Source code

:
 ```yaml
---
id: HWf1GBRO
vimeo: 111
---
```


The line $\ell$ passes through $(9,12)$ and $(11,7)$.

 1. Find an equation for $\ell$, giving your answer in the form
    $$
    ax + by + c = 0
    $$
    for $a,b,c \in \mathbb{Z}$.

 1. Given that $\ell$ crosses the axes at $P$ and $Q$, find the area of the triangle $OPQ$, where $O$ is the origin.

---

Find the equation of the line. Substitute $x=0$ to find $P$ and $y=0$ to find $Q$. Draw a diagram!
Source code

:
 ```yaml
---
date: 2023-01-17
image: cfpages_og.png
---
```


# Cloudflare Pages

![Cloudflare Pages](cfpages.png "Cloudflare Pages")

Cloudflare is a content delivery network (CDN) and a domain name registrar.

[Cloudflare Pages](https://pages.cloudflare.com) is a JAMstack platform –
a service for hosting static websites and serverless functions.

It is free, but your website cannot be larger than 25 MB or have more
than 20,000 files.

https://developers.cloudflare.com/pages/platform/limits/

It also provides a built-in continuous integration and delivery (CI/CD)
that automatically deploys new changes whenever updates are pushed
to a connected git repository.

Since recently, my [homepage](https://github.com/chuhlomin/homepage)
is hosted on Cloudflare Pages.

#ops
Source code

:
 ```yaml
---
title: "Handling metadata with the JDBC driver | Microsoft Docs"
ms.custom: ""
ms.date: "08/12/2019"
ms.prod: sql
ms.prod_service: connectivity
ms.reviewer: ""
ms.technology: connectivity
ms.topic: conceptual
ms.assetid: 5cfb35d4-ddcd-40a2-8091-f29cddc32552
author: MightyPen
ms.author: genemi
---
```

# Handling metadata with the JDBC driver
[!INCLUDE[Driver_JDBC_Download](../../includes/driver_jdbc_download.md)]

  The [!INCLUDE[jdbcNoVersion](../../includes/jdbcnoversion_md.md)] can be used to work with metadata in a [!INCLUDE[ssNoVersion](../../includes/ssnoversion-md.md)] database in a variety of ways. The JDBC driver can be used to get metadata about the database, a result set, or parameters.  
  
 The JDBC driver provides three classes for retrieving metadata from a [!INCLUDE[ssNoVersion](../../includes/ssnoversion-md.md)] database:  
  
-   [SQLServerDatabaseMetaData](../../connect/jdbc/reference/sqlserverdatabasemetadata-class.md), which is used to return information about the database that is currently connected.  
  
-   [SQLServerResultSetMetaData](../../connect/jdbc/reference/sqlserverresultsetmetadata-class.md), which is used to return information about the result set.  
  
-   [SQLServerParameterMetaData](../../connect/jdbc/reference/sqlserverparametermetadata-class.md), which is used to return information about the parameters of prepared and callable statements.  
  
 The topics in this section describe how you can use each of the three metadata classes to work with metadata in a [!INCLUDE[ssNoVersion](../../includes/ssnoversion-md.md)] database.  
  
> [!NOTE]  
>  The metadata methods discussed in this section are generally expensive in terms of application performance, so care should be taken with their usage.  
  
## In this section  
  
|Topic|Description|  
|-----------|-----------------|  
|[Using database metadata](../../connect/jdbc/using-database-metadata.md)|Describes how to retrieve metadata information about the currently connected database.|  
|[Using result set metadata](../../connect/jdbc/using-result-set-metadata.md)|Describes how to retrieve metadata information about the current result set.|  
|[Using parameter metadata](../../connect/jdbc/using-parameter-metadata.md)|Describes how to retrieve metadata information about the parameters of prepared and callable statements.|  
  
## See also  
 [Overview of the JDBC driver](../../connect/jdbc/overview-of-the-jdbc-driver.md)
* * *
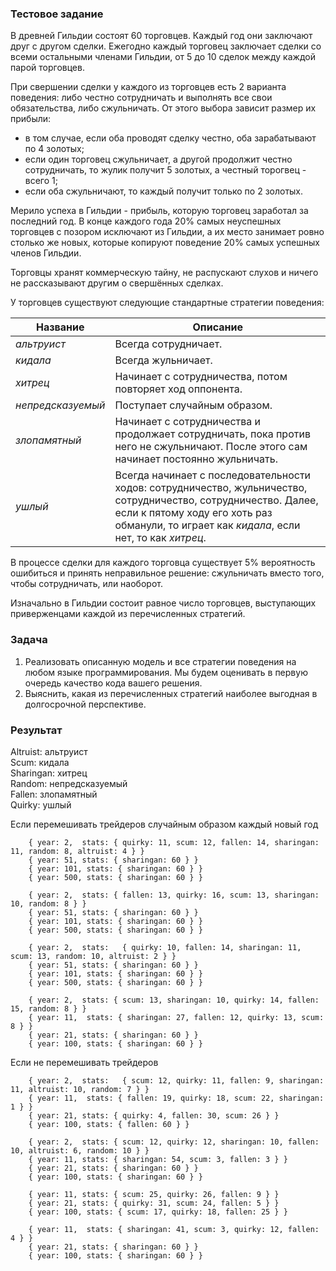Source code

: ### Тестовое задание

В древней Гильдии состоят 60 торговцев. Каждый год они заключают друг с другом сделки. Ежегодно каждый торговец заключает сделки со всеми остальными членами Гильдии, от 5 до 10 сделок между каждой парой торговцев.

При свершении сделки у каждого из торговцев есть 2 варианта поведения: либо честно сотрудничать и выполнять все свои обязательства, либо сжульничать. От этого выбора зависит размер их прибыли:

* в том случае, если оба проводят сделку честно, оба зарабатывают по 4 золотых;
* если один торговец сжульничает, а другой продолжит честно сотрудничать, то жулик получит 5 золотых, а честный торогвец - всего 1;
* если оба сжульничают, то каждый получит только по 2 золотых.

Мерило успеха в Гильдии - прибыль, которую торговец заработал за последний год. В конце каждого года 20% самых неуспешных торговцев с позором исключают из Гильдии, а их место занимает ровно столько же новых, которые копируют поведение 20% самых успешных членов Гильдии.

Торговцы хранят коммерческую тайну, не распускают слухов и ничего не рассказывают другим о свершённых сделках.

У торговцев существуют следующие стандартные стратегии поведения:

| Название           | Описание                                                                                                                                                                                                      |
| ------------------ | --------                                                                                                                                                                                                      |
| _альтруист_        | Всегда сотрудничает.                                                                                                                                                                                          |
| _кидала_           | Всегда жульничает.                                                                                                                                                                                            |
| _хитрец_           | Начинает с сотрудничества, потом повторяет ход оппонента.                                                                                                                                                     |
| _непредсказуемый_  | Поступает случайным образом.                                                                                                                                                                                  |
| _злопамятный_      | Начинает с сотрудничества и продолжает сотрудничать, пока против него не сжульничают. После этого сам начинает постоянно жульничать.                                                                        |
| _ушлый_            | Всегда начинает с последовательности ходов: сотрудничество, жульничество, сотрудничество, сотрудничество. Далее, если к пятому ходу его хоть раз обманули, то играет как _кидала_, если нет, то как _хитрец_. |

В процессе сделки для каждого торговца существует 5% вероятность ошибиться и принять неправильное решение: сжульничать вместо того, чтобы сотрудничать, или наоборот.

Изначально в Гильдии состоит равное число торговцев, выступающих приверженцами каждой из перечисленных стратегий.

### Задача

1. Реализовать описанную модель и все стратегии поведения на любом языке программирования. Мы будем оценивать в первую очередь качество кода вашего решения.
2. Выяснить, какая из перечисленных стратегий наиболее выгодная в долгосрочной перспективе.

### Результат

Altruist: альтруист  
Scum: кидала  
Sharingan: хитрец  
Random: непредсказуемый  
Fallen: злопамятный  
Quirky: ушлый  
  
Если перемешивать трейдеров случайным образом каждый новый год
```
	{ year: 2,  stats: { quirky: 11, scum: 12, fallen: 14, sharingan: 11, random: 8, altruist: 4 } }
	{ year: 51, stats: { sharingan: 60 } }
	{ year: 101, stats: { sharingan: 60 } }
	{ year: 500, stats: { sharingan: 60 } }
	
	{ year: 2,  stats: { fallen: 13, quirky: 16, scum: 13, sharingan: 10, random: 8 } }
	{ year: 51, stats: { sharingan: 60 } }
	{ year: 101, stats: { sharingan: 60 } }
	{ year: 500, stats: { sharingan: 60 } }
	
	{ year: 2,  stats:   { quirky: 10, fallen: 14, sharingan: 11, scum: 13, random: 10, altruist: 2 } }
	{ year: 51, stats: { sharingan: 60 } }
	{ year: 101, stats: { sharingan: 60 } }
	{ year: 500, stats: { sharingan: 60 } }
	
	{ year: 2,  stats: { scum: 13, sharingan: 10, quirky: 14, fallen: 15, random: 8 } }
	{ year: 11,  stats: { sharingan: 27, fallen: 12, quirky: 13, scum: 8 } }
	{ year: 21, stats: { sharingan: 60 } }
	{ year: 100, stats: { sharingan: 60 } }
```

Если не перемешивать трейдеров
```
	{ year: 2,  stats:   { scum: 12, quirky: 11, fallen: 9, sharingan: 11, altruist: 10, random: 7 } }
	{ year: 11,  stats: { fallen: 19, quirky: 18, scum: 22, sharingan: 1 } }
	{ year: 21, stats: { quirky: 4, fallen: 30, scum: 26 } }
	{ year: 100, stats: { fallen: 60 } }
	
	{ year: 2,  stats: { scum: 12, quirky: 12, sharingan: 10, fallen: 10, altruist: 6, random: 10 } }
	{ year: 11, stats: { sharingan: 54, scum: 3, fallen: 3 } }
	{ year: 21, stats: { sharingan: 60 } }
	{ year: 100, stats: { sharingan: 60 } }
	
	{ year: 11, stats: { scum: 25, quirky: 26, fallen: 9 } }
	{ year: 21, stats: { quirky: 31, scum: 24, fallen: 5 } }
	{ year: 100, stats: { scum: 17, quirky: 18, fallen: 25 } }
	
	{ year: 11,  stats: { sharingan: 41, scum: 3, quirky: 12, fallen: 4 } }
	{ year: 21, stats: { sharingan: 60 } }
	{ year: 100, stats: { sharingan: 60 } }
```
* * *
▶ Prompt
Please give the count of lines above with "перемешивать", nothing else.

▶ Expected answer
2